■ **TASK DIRECTIONS**: This task calls for copying every line in the data below that contains the word "Markov".

■ **SOURCE RECORDS**:
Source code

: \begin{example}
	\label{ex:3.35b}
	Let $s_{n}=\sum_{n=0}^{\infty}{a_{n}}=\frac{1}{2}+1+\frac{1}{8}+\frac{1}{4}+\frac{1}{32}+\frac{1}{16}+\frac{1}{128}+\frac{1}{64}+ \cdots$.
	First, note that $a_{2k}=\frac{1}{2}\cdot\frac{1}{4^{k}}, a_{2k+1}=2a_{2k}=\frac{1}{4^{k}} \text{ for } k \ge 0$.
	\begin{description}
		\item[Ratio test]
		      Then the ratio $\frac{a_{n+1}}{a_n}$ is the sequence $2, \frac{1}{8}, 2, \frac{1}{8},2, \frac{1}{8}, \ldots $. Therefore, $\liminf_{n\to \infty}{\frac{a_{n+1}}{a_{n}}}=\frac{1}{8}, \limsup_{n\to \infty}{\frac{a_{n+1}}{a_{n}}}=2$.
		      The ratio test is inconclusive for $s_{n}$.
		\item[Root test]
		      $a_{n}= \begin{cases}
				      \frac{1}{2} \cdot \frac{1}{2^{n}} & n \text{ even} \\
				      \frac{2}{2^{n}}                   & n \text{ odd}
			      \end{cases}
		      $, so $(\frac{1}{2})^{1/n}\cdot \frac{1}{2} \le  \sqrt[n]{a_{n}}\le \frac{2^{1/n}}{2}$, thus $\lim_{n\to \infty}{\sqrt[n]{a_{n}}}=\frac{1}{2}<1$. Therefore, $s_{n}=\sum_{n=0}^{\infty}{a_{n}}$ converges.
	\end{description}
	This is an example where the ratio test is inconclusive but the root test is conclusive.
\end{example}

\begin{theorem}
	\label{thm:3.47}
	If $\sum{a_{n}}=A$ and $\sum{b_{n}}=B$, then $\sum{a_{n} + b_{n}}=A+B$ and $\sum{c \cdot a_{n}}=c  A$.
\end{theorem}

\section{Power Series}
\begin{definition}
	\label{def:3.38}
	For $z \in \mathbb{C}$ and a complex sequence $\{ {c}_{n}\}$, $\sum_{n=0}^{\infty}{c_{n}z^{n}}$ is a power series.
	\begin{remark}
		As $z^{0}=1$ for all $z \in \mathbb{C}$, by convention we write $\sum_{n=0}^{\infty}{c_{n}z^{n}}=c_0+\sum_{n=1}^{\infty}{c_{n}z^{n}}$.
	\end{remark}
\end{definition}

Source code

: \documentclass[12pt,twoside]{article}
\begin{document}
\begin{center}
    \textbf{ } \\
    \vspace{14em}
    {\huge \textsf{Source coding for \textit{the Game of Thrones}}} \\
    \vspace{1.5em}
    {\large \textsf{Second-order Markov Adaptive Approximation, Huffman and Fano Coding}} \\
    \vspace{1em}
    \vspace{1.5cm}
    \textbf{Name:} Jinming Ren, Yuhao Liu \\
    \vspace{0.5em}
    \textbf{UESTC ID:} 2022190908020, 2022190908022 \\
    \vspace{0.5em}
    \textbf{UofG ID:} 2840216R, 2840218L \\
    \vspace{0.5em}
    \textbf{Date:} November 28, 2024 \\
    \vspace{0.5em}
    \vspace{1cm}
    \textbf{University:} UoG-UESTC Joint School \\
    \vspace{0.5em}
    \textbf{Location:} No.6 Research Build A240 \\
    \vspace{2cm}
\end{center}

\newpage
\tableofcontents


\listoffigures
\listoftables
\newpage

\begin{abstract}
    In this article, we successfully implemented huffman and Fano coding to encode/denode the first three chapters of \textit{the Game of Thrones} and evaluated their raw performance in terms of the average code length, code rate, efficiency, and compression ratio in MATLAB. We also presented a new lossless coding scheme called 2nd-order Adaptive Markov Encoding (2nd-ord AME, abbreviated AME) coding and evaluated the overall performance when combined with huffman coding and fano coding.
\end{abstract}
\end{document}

■ **SOLUTION**:
    {\large \textsf{Second-order Markov Adaptive Approximation, Huffman and Fano Coding}} \\
    In this article, we successfully implemented huffman and Fano coding to encode/denode the first three chapters of \textit{the Game of Thrones} and evaluated their raw performance in terms of the average code length, code rate, efficiency, and compression ratio in MATLAB. We also presented a new lossless coding scheme called 2nd-order Adaptive Markov Encoding (2nd-ord AME, abbreviated AME) coding and evaluated the overall performance when combined with huffman coding and fano coding.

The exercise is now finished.